ドッグフードをふやかす方法と保存の仕方

食事の際、愛犬の食いつきが今までと比べて悪くなったと感じたことはないでしょうか。飼い犬が、それまで食べていたフードに飽きてしまうことはよくある話ですが、それが7歳前後を超えたシニア犬であれば、嗜好の問題ではなく、老化が理由で「食べるのが大変」になっているのかもしれません。

シニア犬がドッグフードに食いつかないとき、もしくはドッグフードを食べるのが大変そうなときは、ドッグフードをふやかして与えてみることをおすすめします。

シニア犬は食事が大変?

シニア犬向けに開発された専用ドッグフードであれば、食べやすさを考慮した小粒タイプを採用しているメーカーがほとんどです。しかし、場合によっては小粒タイプですら食べるのが辛いという犬もいるでしょう。

シニア犬の食欲不振は、誰もが避けられない「老化」も原因のひとつです。一見すると元気に見えるシニア犬でも、次のような老化現象が確実に進んでいます。

噛む力が衰え飲み込む力も弱くなる

シニア犬になると歯が弱り、噛んで砕くための咀嚼機能が衰えます。また、喉の筋肉を使った飲み込む行為である、嚥下機能が低下します。特に粒が大きいドライフードの場合、噛むのに苦労、飲み込むのにもまた苦労するわけです。

中にはドッグフードを上手に飲み込めず、喉につまらせてそのまま亡くなってしまうという残念なケースも存在します。

消化・吸収能力の低下

食物の消化・吸収が難しくなるのも代表的な老化減少のひとつです。消化不良のリスクを避けるためにも、シニア犬にはより消化・吸収しやすい効率的な食事が必要になります。

とはいえ、「何か消化しやすい食べ物を…」と人間の感覚で与えてしまうのはNG。体の構造が違う犬と人間では、消化吸収ができる・できないという基準も異なるため、素人判断は危険です。

フードをふやかして愛犬の食欲増進を

ドッグフードをふやかして柔らかくすれば、咀嚼や嚥下、消化・吸収に対する配慮ができ、愛犬にとっても食事が容易になります。

また、ドッグフードをふやかすと香りが引き立って嗜好性がアップし、犬の食いつきが改善される可能性もあります。

ドッグフードのふやかし方

ふやかすといっても、ドッグフードに対してむやみに水やお湯を加えればいいというわけではありません。たとえば、うっかり熱湯を使ってしまうと、ドッグフードに含まれている栄養素のうち、熱に弱い栄養素を破壊したり溶かしてしまう恐れがあります。

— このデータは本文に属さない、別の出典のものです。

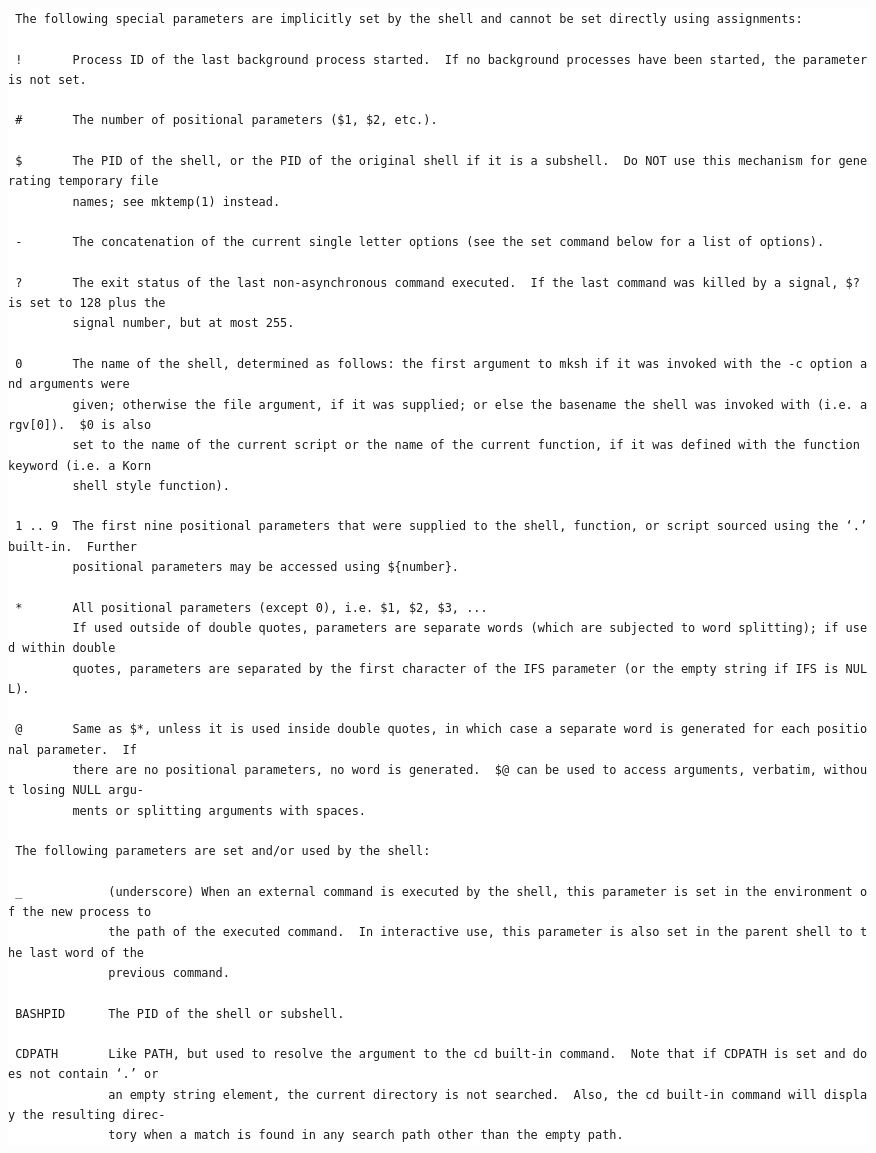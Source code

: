      The following special parameters are implicitly set by the shell and cannot be set directly using assignments:

     !       Process ID of the last background process started.  If no background processes have been started, the parameter is not set.

     #       The number of positional parameters ($1, $2, etc.).

     $       The PID of the shell, or the PID of the original shell if it is a subshell.  Do NOT use this mechanism for generating temporary file
             names; see mktemp(1) instead.

     -       The concatenation of the current single letter options (see the set command below for a list of options).

     ?       The exit status of the last non-asynchronous command executed.  If the last command was killed by a signal, $? is set to 128 plus the
             signal number, but at most 255.

     0       The name of the shell, determined as follows: the first argument to mksh if it was invoked with the -c option and arguments were
             given; otherwise the file argument, if it was supplied; or else the basename the shell was invoked with (i.e. argv[0]).  $0 is also
             set to the name of the current script or the name of the current function, if it was defined with the function keyword (i.e. a Korn
             shell style function).

     1 .. 9  The first nine positional parameters that were supplied to the shell, function, or script sourced using the ‘.’ built-in.  Further
             positional parameters may be accessed using ${number}.

     *       All positional parameters (except 0), i.e. $1, $2, $3, ...
             If used outside of double quotes, parameters are separate words (which are subjected to word splitting); if used within double
             quotes, parameters are separated by the first character of the IFS parameter (or the empty string if IFS is NULL).

     @       Same as $*, unless it is used inside double quotes, in which case a separate word is generated for each positional parameter.  If
             there are no positional parameters, no word is generated.  $@ can be used to access arguments, verbatim, without losing NULL argu‐
             ments or splitting arguments with spaces.

     The following parameters are set and/or used by the shell:

     _            (underscore) When an external command is executed by the shell, this parameter is set in the environment of the new process to
                  the path of the executed command.  In interactive use, this parameter is also set in the parent shell to the last word of the
                  previous command.

     BASHPID      The PID of the shell or subshell.

     CDPATH       Like PATH, but used to resolve the argument to the cd built-in command.  Note that if CDPATH is set and does not contain ‘.’ or
                  an empty string element, the current directory is not searched.  Also, the cd built-in command will display the resulting direc‐
                  tory when a match is found in any search path other than the empty path.
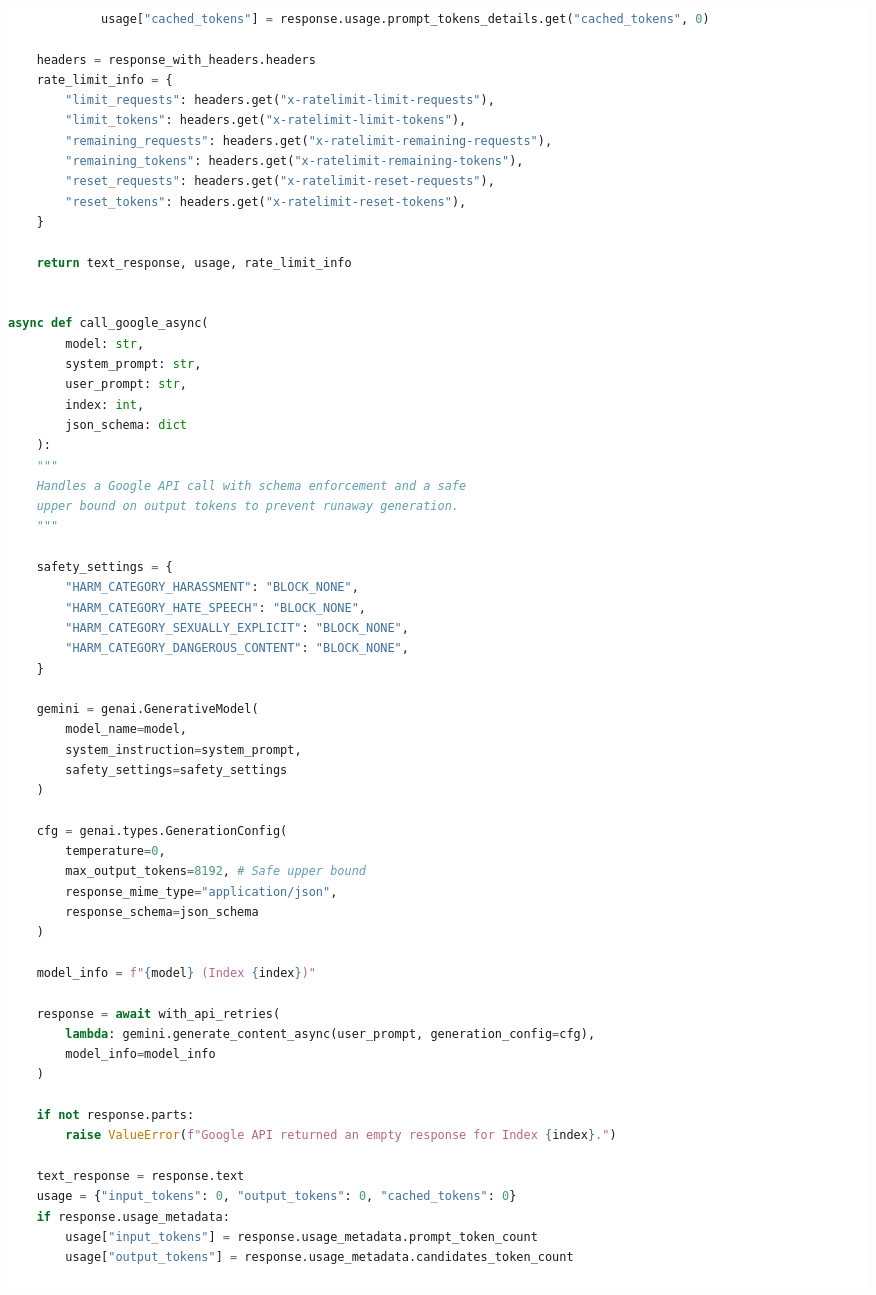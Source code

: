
 ```python
             usage["cached_tokens"] = response.usage.prompt_tokens_details.get("cached_tokens", 0)

    headers = response_with_headers.headers
    rate_limit_info = {
        "limit_requests": headers.get("x-ratelimit-limit-requests"),
        "limit_tokens": headers.get("x-ratelimit-limit-tokens"),
        "remaining_requests": headers.get("x-ratelimit-remaining-requests"),
        "remaining_tokens": headers.get("x-ratelimit-remaining-tokens"),
        "reset_requests": headers.get("x-ratelimit-reset-requests"),
        "reset_tokens": headers.get("x-ratelimit-reset-tokens"),
    }
             
    return text_response, usage, rate_limit_info


async def call_google_async(
        model: str,
        system_prompt: str,
        user_prompt: str,
        index: int,
        json_schema: dict
    ):
    """
    Handles a Google API call with schema enforcement and a safe
    upper bound on output tokens to prevent runaway generation.
    """
    
    safety_settings = {
        "HARM_CATEGORY_HARASSMENT": "BLOCK_NONE",
        "HARM_CATEGORY_HATE_SPEECH": "BLOCK_NONE",
        "HARM_CATEGORY_SEXUALLY_EXPLICIT": "BLOCK_NONE",
        "HARM_CATEGORY_DANGEROUS_CONTENT": "BLOCK_NONE",
    }
    
    gemini = genai.GenerativeModel(
        model_name=model,
        system_instruction=system_prompt,
        safety_settings=safety_settings
    )
    
    cfg = genai.types.GenerationConfig(
        temperature=0, 
        max_output_tokens=8192, # Safe upper bound
        response_mime_type="application/json",
        response_schema=json_schema
    )
    
    model_info = f"{model} (Index {index})"

    response = await with_api_retries(
        lambda: gemini.generate_content_async(user_prompt, generation_config=cfg),
        model_info=model_info
    )

    if not response.parts:
        raise ValueError(f"Google API returned an empty response for Index {index}.")

    text_response = response.text
    usage = {"input_tokens": 0, "output_tokens": 0, "cached_tokens": 0}
    if response.usage_metadata:
        usage["input_tokens"] = response.usage_metadata.prompt_token_count
        usage["output_tokens"] = response.usage_metadata.candidates_token_count
        
```
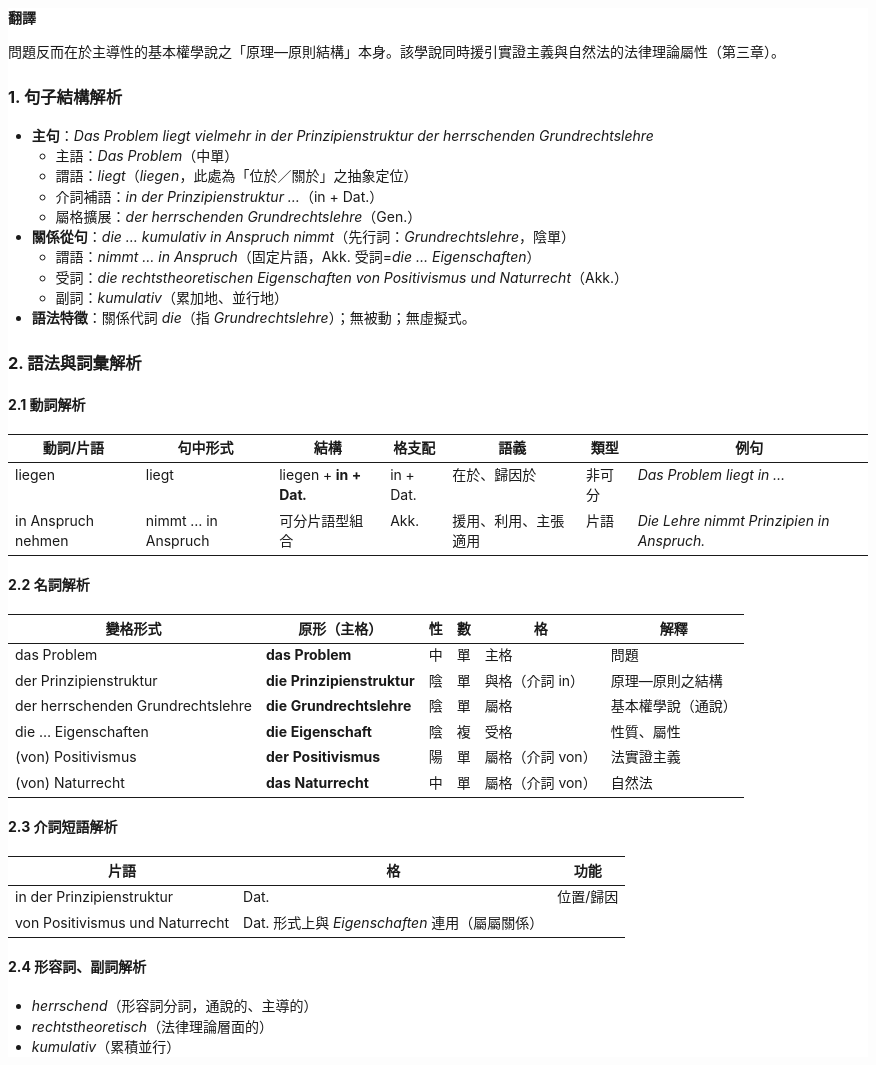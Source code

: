**翻譯**

問題反而在於主導性的基本權學說之「原理—原則結構」本身。該學說同時援引實證主義與自然法的法律理論屬性（第三章）。

### **1. 句子結構解析**

- **主句**：*Das Problem liegt vielmehr in der Prinzipienstruktur der herrschenden Grundrechtslehre*  
  - 主語：*Das Problem*（中單）  
  - 謂語：*liegt*（*liegen*，此處為「位於／關於」之抽象定位）  
  - 介詞補語：*in der Prinzipienstruktur …*（in + Dat.）  
  - 屬格擴展：*der herrschenden Grundrechtslehre*（Gen.）
- **關係從句**：*die … kumulativ in Anspruch nimmt*（先行詞：*Grundrechtslehre*，陰單）  
  - 謂語：*nimmt … in Anspruch*（固定片語，Akk. 受詞=*die … Eigenschaften*）  
  - 受詞：*die rechtstheoretischen Eigenschaften von Positivismus und Naturrecht*（Akk.）  
  - 副詞：*kumulativ*（累加地、並行地）
- **語法特徵**：關係代詞 *die*（指 *Grundrechtslehre*）；無被動；無虛擬式。

### **2. 語法與詞彙解析**
#### **2.1 動詞解析**
| 動詞/片語 | 句中形式 | 結構 | 格支配 | 語義 | 類型 | 例句 |
|---|---|---|---|---|---|---|
| liegen | liegt | liegen + **in + Dat.** | in + Dat. | 在於、歸因於 | 非可分 | *Das Problem liegt in …* |
| in Anspruch nehmen | nimmt … in Anspruch | 可分片語型組合 | Akk. | 援用、利用、主張適用 | 片語 | *Die Lehre nimmt Prinzipien in Anspruch.* |

#### **2.2 名詞解析**
| 變格形式 | 原形（主格） | 性 | 數 | 格 | 解釋 |
|---|---|---|---|---|---|
| das Problem | **das Problem** | 中 | 單 | 主格 | 問題 |
| der Prinzipienstruktur | **die Prinzipienstruktur** | 陰 | 單 | 與格（介詞 in） | 原理—原則之結構 |
| der herrschenden Grundrechtslehre | **die Grundrechtslehre** | 陰 | 單 | 屬格 | 基本權學說（通說） |
| die … Eigenschaften | **die Eigenschaft** | 陰 | 複 | 受格 | 性質、屬性 |
| (von) Positivismus | **der Positivismus** | 陽 | 單 | 屬格（介詞 von） | 法實證主義 |
| (von) Naturrecht | **das Naturrecht** | 中 | 單 | 屬格（介詞 von） | 自然法 |

#### **2.3 介詞短語解析**
| 片語 | 格 | 功能 |
|---|---|---|
| in der Prinzipienstruktur | Dat. | 位置/歸因 |
| von Positivismus und Naturrecht | Dat. 形式上與 *Eigenschaften* 連用（屬屬關係） |

#### **2.4 形容詞、副詞解析**

- *herrschend*（形容詞分詞，通說的、主導的）  
- *rechtstheoretisch*（法律理論層面的）  
- *kumulativ*（累積並行）
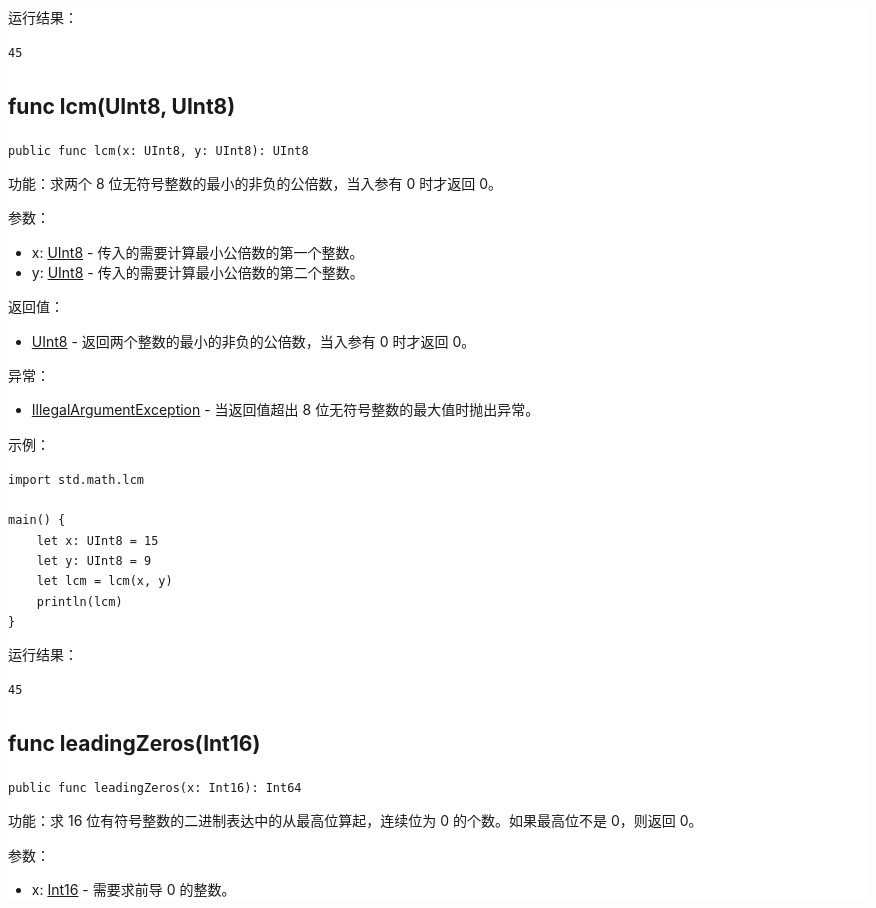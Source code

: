 运行结果：

```text
45
```

## func lcm(UInt8, UInt8)

```cangjie
public func lcm(x: UInt8, y: UInt8): UInt8
```

功能：求两个 8 位无符号整数的最小的非负的公倍数，当入参有 0 时才返回 0。

参数：

- x: [UInt8](../../core/core_package_api/core_package_intrinsics.md#uint8) - 传入的需要计算最小公倍数的第一个整数。
- y: [UInt8](../../core/core_package_api/core_package_intrinsics.md#uint8) - 传入的需要计算最小公倍数的第二个整数。

返回值：

- [UInt8](../../core/core_package_api/core_package_intrinsics.md#uint8) - 返回两个整数的最小的非负的公倍数，当入参有 0 时才返回 0。

异常：

- [IllegalArgumentException](../../core/core_package_api/core_package_exceptions.md#class-illegalargumentexception) - 当返回值超出 8 位无符号整数的最大值时抛出异常。

示例：

```cangjie
import std.math.lcm

main() {
    let x: UInt8 = 15
    let y: UInt8 = 9
    let lcm = lcm(x, y)
    println(lcm)
}
```

运行结果：

```text
45
```

## func leadingZeros(Int16)

```cangjie
public func leadingZeros(x: Int16): Int64
```

功能：求 16 位有符号整数的二进制表达中的从最高位算起，连续位为 0 的个数。如果最高位不是 0，则返回 0。

参数：

- x: [Int16](../../core/core_package_api/core_package_intrinsics.md#int16) - 需要求前导 0 的整数。
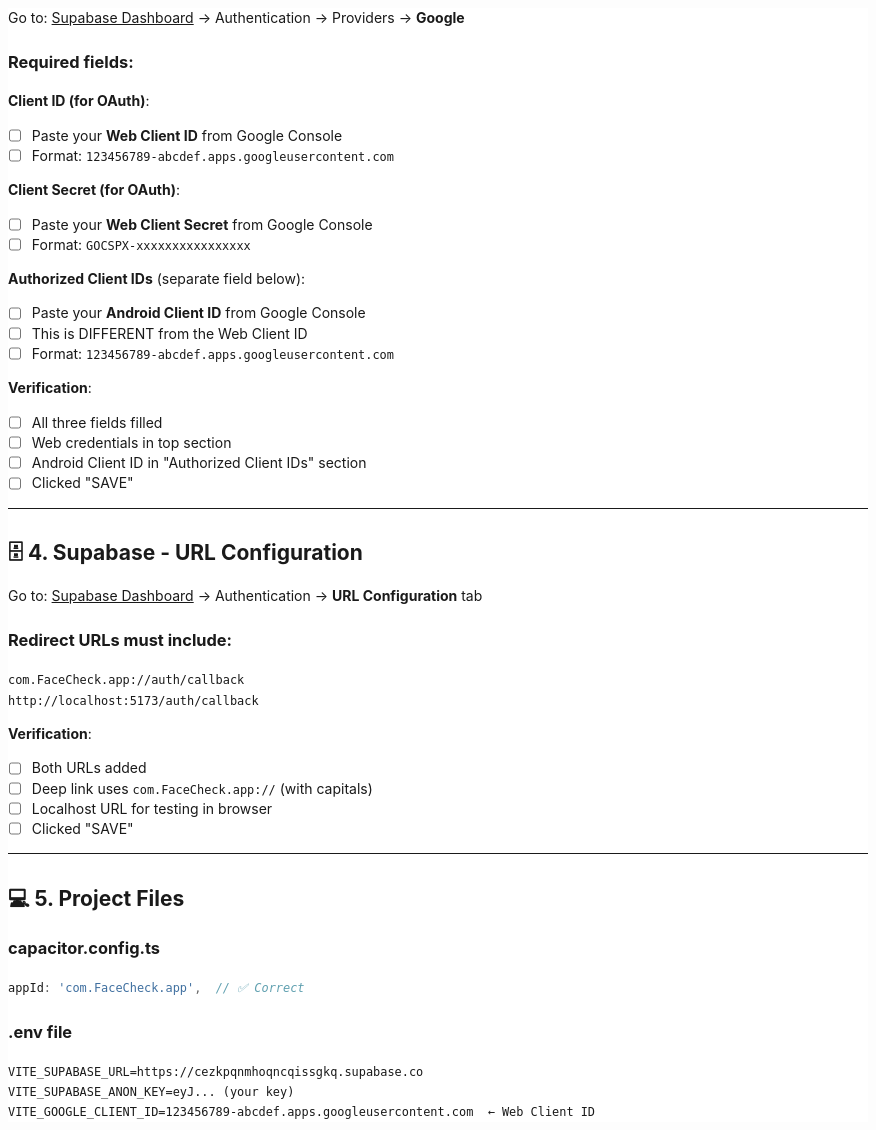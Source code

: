 Go to: [Supabase Dashboard](https://app.supabase.com/) → Authentication → Providers → **Google**

### Required fields:

**Client ID (for OAuth)**:
- [ ] Paste your **Web Client ID** from Google Console
- [ ] Format: `123456789-abcdef.apps.googleusercontent.com`

**Client Secret (for OAuth)**:
- [ ] Paste your **Web Client Secret** from Google Console
- [ ] Format: `GOCSPX-xxxxxxxxxxxxxxxx`

**Authorized Client IDs** (separate field below):
- [ ] Paste your **Android Client ID** from Google Console
- [ ] This is DIFFERENT from the Web Client ID
- [ ] Format: `123456789-abcdef.apps.googleusercontent.com`

**Verification**:
- [ ] All three fields filled
- [ ] Web credentials in top section
- [ ] Android Client ID in "Authorized Client IDs" section
- [ ] Clicked "SAVE"

---

## 🗄️ 4. Supabase - URL Configuration

Go to: [Supabase Dashboard](https://app.supabase.com/) → Authentication → **URL Configuration** tab

### Redirect URLs must include:
```
com.FaceCheck.app://auth/callback
http://localhost:5173/auth/callback
```

**Verification**:
- [ ] Both URLs added
- [ ] Deep link uses `com.FaceCheck.app://` (with capitals)
- [ ] Localhost URL for testing in browser
- [ ] Clicked "SAVE"

---

## 💻 5. Project Files

### capacitor.config.ts
```typescript
appId: 'com.FaceCheck.app',  // ✅ Correct
```

### .env file
```env
VITE_SUPABASE_URL=https://cezkpqnmhoqncqissgkq.supabase.co
VITE_SUPABASE_ANON_KEY=eyJ... (your key)
VITE_GOOGLE_CLIENT_ID=123456789-abcdef.apps.googleusercontent.com  ← Web Client ID
```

ドッグフードをふやかすときは、ドッグフードを30~40℃くらいのぬるま湯に浸してください。冷たい水でも熱いお湯でもなく、あくまでぬるま湯です。

ドッグフードが柔らかくなるまでの時間は15~20分程度といったところですが、正確にはドッグフードによって異なります。なお、ぬるま湯を入れてすぐにラップ等で蓋をすれば、多少は時間の短縮ができます。

ふやかしたドッグフードを与える際の注意点

適温でふやかしたドッグフードはシニア犬の体に優しく食べやすいものですが、与える際の注意点や、ふやかすからこそのデメリットもあります。

ふやかしたドッグフードはすぐに使うこと

毎食時にドッグフードをふやかすのは手間と時間がかかるため、作り置きをしたくなるかもしれません。しかし、ふやかしたドッグフードは劣化が早く、すぐに腐ってしまいます。

ふやかしたドッグフードは作り置きせず、すぐに与えて、残ったらきちんと処分しましょう。さらに、作り置きのフードは与えないようにしてください。

犬の歯のケアを忘れずに!

ドライフードには歯磨きの効果がありますが、ふやかしたドッグフードには歯磨きの効果はありません。

それどころか、ウェットフードと同じように歯石が溜まりやすくなるため、今まで以上に歯のケアを実践する必要があります。獣医師に歯石除去をお願いしたり、犬用のデンタルケアグッズを自宅で活用するなどして、犬の歯の健康を守りましょう。